O processo com as conclusões dos técnicos também será enviado ao Ministério Público Estadual (MPE) para que seja apurada a parte da responsabilidade de cada envolvido e para acioná-los judicialmente. Esta decisão foi tomada nesta quinta-feira, 6, pelos conselheiros do Tribunal de Contas do Estado (TCE) que acataram integralmente o voto do relator, conselheiro Carlos Alberto Sobral de Souza.

 

Esta é a primeira vez que, em sentença administrativa, o TCE aplica punição a um gestor público extensiva a dirigente de ONG. Daqui para frente, segundo os conselheiros, esta será uma prática corrente.
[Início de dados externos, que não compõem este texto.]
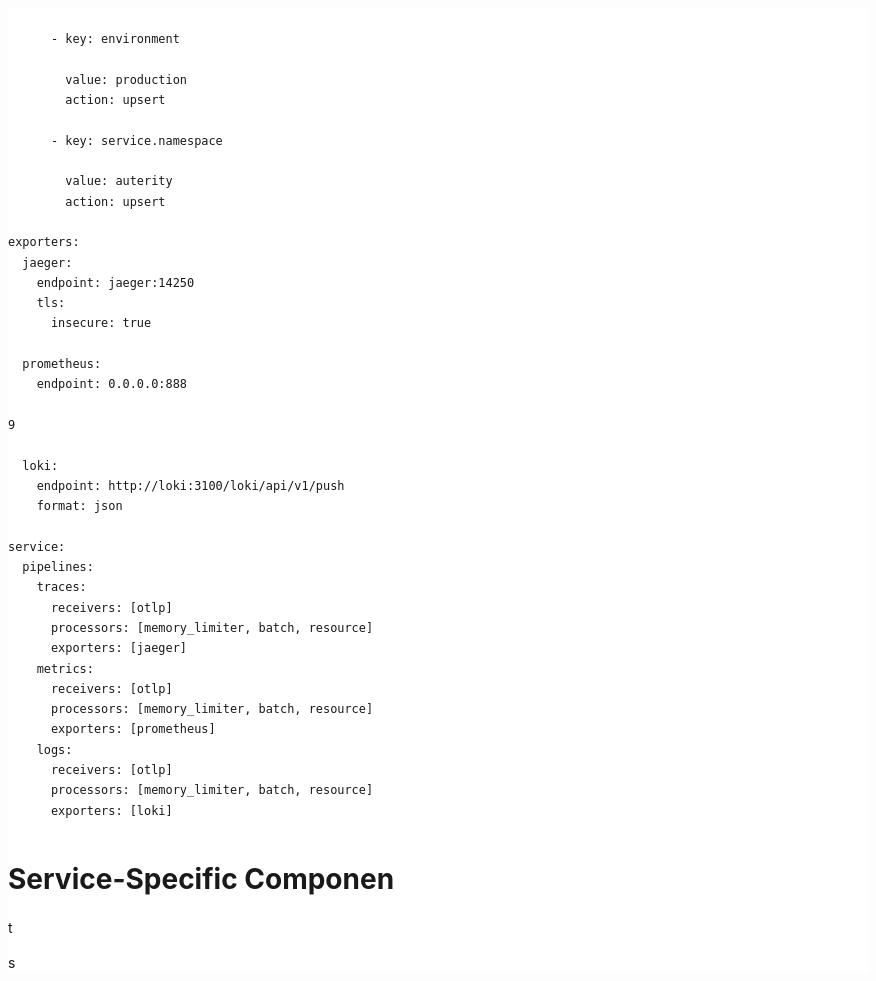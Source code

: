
 ```

      - key: environment

        value: production
        action: upsert

      - key: service.namespace

        value: auterity
        action: upsert

exporters:
  jaeger:
    endpoint: jaeger:14250
    tls:
      insecure: true

  prometheus:
    endpoint: 0.0.0.0:888

9

  loki:
    endpoint: http://loki:3100/loki/api/v1/push
    format: json

service:
  pipelines:
    traces:
      receivers: [otlp]
      processors: [memory_limiter, batch, resource]
      exporters: [jaeger]
    metrics:
      receivers: [otlp]
      processors: [memory_limiter, batch, resource]
      exporters: [prometheus]
    logs:
      receivers: [otlp]
      processors: [memory_limiter, batch, resource]
      exporters: [loki]

```

#

# Service-Specific Componen

t

s
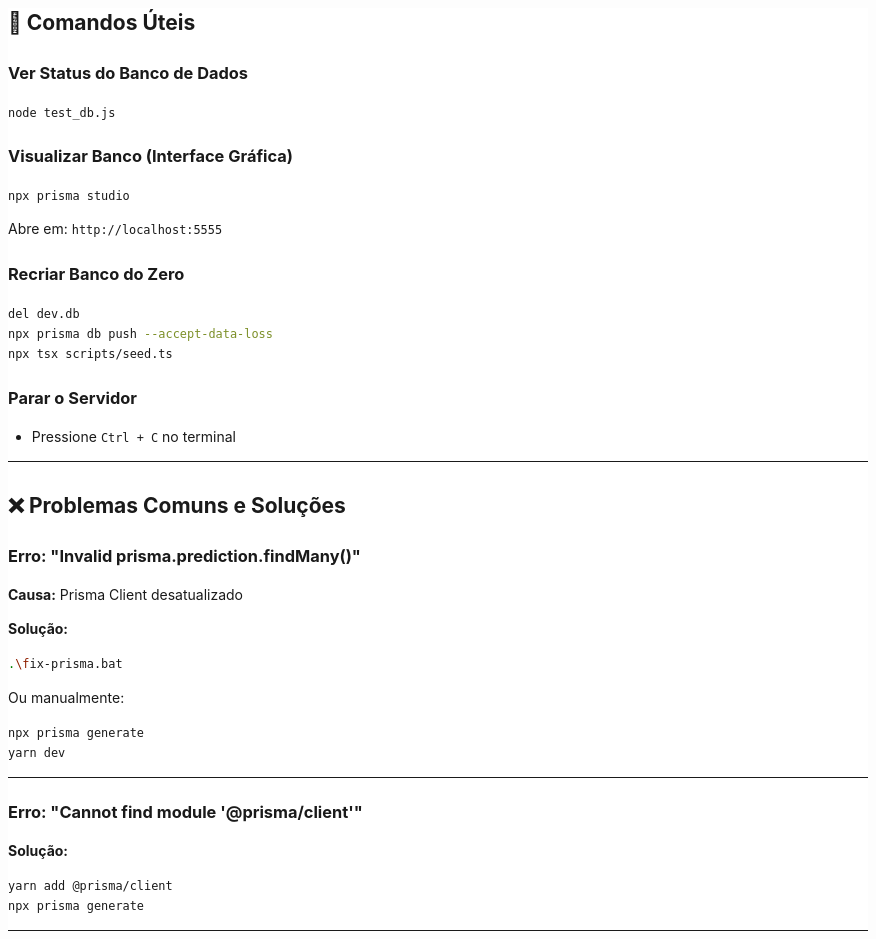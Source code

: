 
## 🔧 Comandos Úteis

### **Ver Status do Banco de Dados**
```bash
node test_db.js
```

### **Visualizar Banco (Interface Gráfica)**
```bash
npx prisma studio
```
Abre em: `http://localhost:5555`

### **Recriar Banco do Zero**
```bash
del dev.db
npx prisma db push --accept-data-loss
npx tsx scripts/seed.ts
```

### **Parar o Servidor**
- Pressione `Ctrl + C` no terminal

---

## ❌ Problemas Comuns e Soluções

### **Erro: "Invalid prisma.prediction.findMany()"**

**Causa:** Prisma Client desatualizado

**Solução:**
```bash
.\fix-prisma.bat
```

Ou manualmente:
```bash
npx prisma generate
yarn dev
```

---

### **Erro: "Cannot find module '@prisma/client'"**

**Solução:**
```bash
yarn add @prisma/client
npx prisma generate
```

---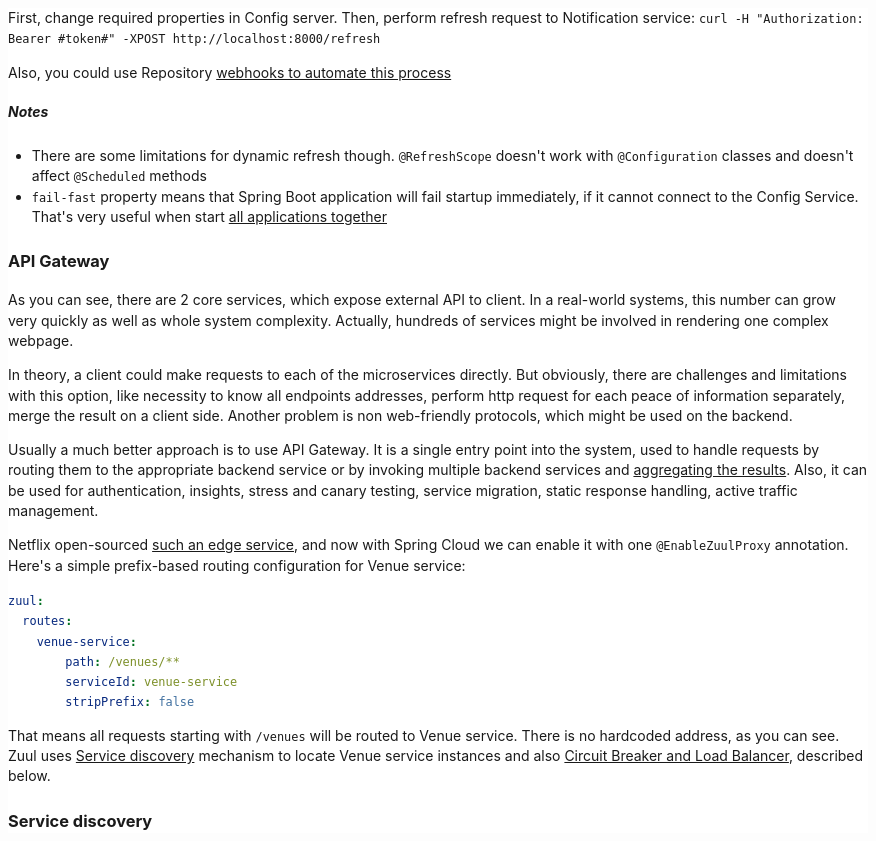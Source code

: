 First, change required properties in Config server. Then, perform refresh request to Notification service:
`curl -H "Authorization: Bearer #token#" -XPOST http://localhost:8000/refresh`

Also, you could use Repository [webhooks to automate this process](http://cloud.spring.io/spring-cloud-config/spring-cloud-config.html#_push_notifications_and_spring_cloud_bus)

##### Notes
- There are some limitations for dynamic refresh though. `@RefreshScope` doesn't work with `@Configuration` classes and doesn't affect `@Scheduled` methods
- `fail-fast` property means that Spring Boot application will fail startup immediately, if it cannot connect to the Config Service. That's very useful when start [all applications together](https://innersource.accenture.com/projects/MICROSERVICES/repos/spring-cloud-microservices/browse/README.md#how-to-run-all-the-things)


### API Gateway
As you can see, there are 2 core services, which expose external API to client. In a real-world systems, this number can grow very quickly as well as whole system complexity. Actually, hundreds of services might be involved in rendering one complex webpage.

In theory, a client could make requests to each of the microservices directly. But obviously, there are challenges and limitations with this option, like necessity to know all endpoints addresses, perform http request for each peace of information separately, merge the result on a client side. Another problem is non web-friendly protocols, which might be used on the backend.

Usually a much better approach is to use API Gateway. It is a single entry point into the system, used to handle requests by routing them to the appropriate backend service or by invoking multiple backend services and [aggregating the results](http://techblog.netflix.com/2013/01/optimizing-netflix-api.html). Also, it can be used for authentication, insights, stress and canary testing, service migration, static response handling, active traffic management.

Netflix open-sourced [such an edge service](http://techblog.netflix.com/2013/06/announcing-zuul-edge-service-in-cloud.html), and now with Spring Cloud we can enable it with one `@EnableZuulProxy` annotation. Here's a simple prefix-based routing configuration for Venue service:

```yml
zuul:
  routes:
    venue-service:
        path: /venues/**
        serviceId: venue-service
        stripPrefix: false

```

That means all requests starting with `/venues` will be routed to Venue service. There is no hardcoded address, as you can see. Zuul uses [Service discovery](https://innersource.accenture.com/projects/MICROSERVICES/repos/spring-cloud-microservices/browse/README.md#service-discovery) mechanism to locate Venue service instances and also [Circuit Breaker and Load Balancer](https://innersource.accenture.com/projects/MICROSERVICES/repos/spring-cloud-microservices/browse/README.md#load-balancer-circuit-breaker-and-http-client), described below.

### Service discovery
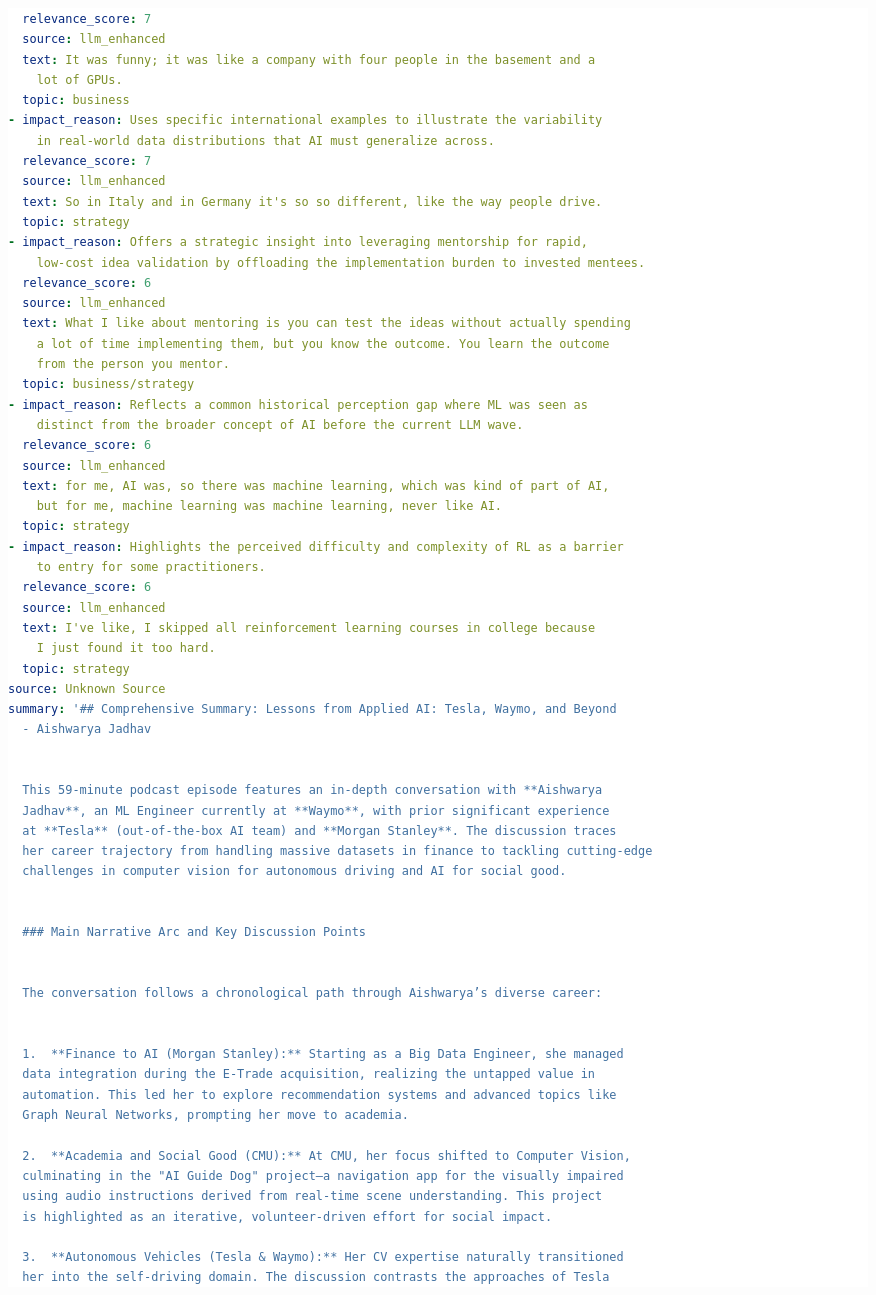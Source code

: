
 ```yaml
  relevance_score: 7
  source: llm_enhanced
  text: It was funny; it was like a company with four people in the basement and a
    lot of GPUs.
  topic: business
- impact_reason: Uses specific international examples to illustrate the variability
    in real-world data distributions that AI must generalize across.
  relevance_score: 7
  source: llm_enhanced
  text: So in Italy and in Germany it's so so different, like the way people drive.
  topic: strategy
- impact_reason: Offers a strategic insight into leveraging mentorship for rapid,
    low-cost idea validation by offloading the implementation burden to invested mentees.
  relevance_score: 6
  source: llm_enhanced
  text: What I like about mentoring is you can test the ideas without actually spending
    a lot of time implementing them, but you know the outcome. You learn the outcome
    from the person you mentor.
  topic: business/strategy
- impact_reason: Reflects a common historical perception gap where ML was seen as
    distinct from the broader concept of AI before the current LLM wave.
  relevance_score: 6
  source: llm_enhanced
  text: for me, AI was, so there was machine learning, which was kind of part of AI,
    but for me, machine learning was machine learning, never like AI.
  topic: strategy
- impact_reason: Highlights the perceived difficulty and complexity of RL as a barrier
    to entry for some practitioners.
  relevance_score: 6
  source: llm_enhanced
  text: I've like, I skipped all reinforcement learning courses in college because
    I just found it too hard.
  topic: strategy
source: Unknown Source
summary: '## Comprehensive Summary: Lessons from Applied AI: Tesla, Waymo, and Beyond
  - Aishwarya Jadhav


  This 59-minute podcast episode features an in-depth conversation with **Aishwarya
  Jadhav**, an ML Engineer currently at **Waymo**, with prior significant experience
  at **Tesla** (out-of-the-box AI team) and **Morgan Stanley**. The discussion traces
  her career trajectory from handling massive datasets in finance to tackling cutting-edge
  challenges in computer vision for autonomous driving and AI for social good.


  ### Main Narrative Arc and Key Discussion Points


  The conversation follows a chronological path through Aishwarya’s diverse career:


  1.  **Finance to AI (Morgan Stanley):** Starting as a Big Data Engineer, she managed
  data integration during the E-Trade acquisition, realizing the untapped value in
  automation. This led her to explore recommendation systems and advanced topics like
  Graph Neural Networks, prompting her move to academia.

  2.  **Academia and Social Good (CMU):** At CMU, her focus shifted to Computer Vision,
  culminating in the "AI Guide Dog" project—a navigation app for the visually impaired
  using audio instructions derived from real-time scene understanding. This project
  is highlighted as an iterative, volunteer-driven effort for social impact.

  3.  **Autonomous Vehicles (Tesla & Waymo):** Her CV expertise naturally transitioned
  her into the self-driving domain. The discussion contrasts the approaches of Tesla
```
O ônus recairá também sobre as entidades e seus dirigentes quando se tratar de convênios com o poder público, seja estadual ou municipal, a exemplo do que já tem sido feito pelo TCU.

 

Para dar maior preparação aos técnicos do TCE sobre convênios firmados entre o poder público e as ONGs o Tribunal irá promover curso de qualificação e especialização para seus servidores e os das unidades jurisdicionadas de 06 a 08 de outubro próximo. O auditor Rafael Souza Fonseca também tem participado de reuniões com a promotora Ana Paula Machado visando definir uma agenda comum de atuação entre o TCE e o MPE. O mesmo está sendo agendado com técnicos do TCU.